Civil War Series

The Civil War's Black Soldiers

   

THE TEST OF COMBAT

Both emancipation and black enlistment generated considerable opposition. While some Northerners praised the decision to free the slaves as morally proper and militarily sensible, many doubted its legality and timeliness, Equally controversial was black military service. Blacks and more liberal-minded whites perceived this as an opportunity for African Americans to demonstrate their commitment to the Union, disprove tightly held prejudices in the Northern states, and gain full rights in the postwar world. More cynical Northerners did not object. After all, "a black man could stop a bullet as well as a white one," so the argument went, and "when Uncle Abraham gets his Niggers armed and in the field he can get along without us." Probably a majority, however, objected to the plan. "God never intended a nigger to put white people Down," insisted a soldier whose view reflected a widely shared opinion. The government would be wasting resources on men who could contribute very little to Union victory. "I think a drove of hogs would do better brought down here," commented a soldier, "for we could eat them and the nigers we can't."
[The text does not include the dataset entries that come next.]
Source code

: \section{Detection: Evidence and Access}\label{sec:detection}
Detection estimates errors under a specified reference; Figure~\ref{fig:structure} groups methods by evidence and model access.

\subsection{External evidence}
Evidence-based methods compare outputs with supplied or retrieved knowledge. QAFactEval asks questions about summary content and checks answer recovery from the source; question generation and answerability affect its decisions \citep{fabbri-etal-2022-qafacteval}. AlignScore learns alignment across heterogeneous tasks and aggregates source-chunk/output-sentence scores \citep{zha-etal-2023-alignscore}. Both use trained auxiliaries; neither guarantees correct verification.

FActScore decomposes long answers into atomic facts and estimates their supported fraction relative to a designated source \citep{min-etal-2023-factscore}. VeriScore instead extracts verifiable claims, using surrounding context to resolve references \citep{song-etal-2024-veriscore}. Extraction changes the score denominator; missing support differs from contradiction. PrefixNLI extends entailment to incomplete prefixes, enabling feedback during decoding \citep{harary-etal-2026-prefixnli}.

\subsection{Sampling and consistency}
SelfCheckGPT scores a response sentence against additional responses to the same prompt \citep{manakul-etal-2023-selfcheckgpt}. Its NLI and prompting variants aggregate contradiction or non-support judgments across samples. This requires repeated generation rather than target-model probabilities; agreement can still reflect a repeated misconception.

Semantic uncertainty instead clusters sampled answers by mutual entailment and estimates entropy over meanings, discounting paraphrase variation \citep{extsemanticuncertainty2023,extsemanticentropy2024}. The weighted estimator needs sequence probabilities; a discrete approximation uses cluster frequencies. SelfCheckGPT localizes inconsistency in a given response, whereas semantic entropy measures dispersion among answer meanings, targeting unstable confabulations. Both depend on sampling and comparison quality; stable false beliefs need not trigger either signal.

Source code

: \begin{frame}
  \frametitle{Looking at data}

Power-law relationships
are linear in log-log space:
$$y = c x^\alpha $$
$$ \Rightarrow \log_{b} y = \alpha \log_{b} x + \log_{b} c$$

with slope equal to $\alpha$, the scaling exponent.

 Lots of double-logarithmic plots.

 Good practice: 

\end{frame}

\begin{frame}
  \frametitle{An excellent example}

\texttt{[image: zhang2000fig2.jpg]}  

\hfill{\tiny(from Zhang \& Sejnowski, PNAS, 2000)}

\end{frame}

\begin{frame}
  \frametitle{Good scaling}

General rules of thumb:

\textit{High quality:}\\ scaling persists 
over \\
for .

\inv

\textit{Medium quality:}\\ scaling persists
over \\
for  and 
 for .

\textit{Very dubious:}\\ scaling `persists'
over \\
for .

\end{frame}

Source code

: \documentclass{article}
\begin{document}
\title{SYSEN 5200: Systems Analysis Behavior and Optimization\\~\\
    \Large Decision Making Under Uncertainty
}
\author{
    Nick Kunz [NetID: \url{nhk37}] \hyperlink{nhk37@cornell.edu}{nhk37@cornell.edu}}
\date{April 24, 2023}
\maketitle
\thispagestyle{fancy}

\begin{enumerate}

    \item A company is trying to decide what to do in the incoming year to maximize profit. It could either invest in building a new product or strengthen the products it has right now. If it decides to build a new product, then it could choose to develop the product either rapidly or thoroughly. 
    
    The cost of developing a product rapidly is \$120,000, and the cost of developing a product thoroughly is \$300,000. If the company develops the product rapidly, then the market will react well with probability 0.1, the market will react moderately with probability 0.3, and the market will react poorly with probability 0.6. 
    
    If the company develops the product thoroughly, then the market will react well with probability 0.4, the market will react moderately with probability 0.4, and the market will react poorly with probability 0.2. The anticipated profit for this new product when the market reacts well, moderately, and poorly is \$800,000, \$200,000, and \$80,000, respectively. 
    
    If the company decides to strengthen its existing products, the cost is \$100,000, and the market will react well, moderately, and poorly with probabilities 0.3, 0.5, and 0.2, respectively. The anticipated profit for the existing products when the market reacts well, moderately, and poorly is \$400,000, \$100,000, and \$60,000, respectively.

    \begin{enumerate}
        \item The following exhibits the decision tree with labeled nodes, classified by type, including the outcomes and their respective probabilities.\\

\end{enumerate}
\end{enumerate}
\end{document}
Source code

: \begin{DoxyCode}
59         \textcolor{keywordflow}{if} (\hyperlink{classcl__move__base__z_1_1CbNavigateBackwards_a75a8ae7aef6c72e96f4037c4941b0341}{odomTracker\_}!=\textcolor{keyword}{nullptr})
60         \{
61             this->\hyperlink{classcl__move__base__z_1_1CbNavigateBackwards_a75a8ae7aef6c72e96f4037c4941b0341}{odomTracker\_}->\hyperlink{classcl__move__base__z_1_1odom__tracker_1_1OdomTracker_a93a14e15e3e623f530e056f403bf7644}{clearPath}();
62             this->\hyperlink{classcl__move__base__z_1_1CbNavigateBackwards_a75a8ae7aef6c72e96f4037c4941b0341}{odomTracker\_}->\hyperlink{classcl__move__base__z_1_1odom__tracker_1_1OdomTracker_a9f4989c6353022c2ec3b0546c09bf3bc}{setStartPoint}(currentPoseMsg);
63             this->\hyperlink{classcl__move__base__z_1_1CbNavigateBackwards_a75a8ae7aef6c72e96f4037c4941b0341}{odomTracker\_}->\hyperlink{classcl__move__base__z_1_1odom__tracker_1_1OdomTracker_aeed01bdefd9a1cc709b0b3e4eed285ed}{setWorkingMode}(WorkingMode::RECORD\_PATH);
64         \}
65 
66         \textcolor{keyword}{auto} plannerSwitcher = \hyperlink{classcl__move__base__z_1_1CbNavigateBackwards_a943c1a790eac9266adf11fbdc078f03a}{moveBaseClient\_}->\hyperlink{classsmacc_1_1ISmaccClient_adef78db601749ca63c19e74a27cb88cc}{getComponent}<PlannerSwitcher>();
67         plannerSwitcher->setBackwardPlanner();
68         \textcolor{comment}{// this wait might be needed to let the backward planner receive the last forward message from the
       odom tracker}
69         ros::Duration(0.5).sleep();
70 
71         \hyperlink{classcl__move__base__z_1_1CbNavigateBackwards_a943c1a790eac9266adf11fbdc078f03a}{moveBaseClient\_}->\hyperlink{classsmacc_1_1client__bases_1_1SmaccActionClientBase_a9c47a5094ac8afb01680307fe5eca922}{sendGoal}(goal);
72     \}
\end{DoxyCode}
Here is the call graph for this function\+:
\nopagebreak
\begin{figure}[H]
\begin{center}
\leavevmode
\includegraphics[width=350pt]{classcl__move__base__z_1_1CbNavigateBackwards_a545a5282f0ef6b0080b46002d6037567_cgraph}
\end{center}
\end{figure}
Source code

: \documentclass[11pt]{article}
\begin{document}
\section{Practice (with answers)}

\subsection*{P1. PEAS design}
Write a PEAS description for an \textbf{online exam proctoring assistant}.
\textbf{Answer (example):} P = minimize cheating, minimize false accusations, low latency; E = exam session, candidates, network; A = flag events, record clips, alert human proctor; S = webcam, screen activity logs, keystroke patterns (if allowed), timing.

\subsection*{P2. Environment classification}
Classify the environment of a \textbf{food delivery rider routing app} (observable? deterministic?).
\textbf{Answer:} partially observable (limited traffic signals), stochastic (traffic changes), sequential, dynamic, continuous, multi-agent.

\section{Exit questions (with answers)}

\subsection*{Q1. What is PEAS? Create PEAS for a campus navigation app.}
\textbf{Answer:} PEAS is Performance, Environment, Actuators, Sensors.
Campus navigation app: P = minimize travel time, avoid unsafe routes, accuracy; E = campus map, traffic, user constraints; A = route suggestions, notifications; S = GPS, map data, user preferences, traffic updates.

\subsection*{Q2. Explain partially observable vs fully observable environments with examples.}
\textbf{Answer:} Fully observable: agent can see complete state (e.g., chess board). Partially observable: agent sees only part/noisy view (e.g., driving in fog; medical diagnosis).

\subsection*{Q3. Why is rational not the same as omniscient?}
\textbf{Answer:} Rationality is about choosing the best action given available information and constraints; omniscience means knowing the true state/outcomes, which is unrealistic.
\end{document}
THE 26TH REGIMENT OF THE UNITED STATES COLORED TROOPS CHARGE IN BATTLE. (PAINTING BY RICK REEVES, TAMPA, FL)

Throughout Northern white society, prejudice dominated attitudes on black recruitment. There were doubts about the ability of black soldiers to cope with the rigors of combat. Many whites argued that they lacked the character to sustain themselves in battle, and attempts to convert them into soldiers were preposterous. Others while not so vociferous, certainly needed convincing.

At the core of conventional racial prejudices in the early 1860s was an assumption that blacks were inferior to whites. They lacked character and self-restraint, so whites believed. Men and women of African descent were recently "removed from barbarism," and their latent savagery might bubble up at any time. According to most whites, blacks lacked the intellectually prowess of whites. Through proper cultivation and care, and within the structure of Western civilization, it was thought that they could become productive members of society, but they would always lag behind the white race. Military training and discipline might improve their self-reliance and control their latent savagery; it also might desert them in times of crisis.

MANY NORTHERNERS RELIEVED THAT BLACK PEOPLE LACKED THE SKILLS FOR COMBAT, AS ILLUSTRATED IN THIS RACIST CARTOON. (LC)

Such newspapers as the New York Times, in most respects an organ of Lincoln's party, endorsed the use of black troops cautiously. "Whether negroes shall or shall not be employed as soldiers," argued its editors in February 1863, "seems to us purely a question of expediency, and to be solved satisfactorily only by experiment." Until then, they advocated restraint in the enlistment of black men, fearing that an expansion of recruitment efforts at this time would merely be "adding it to the cause of dissension already existing in the country at large."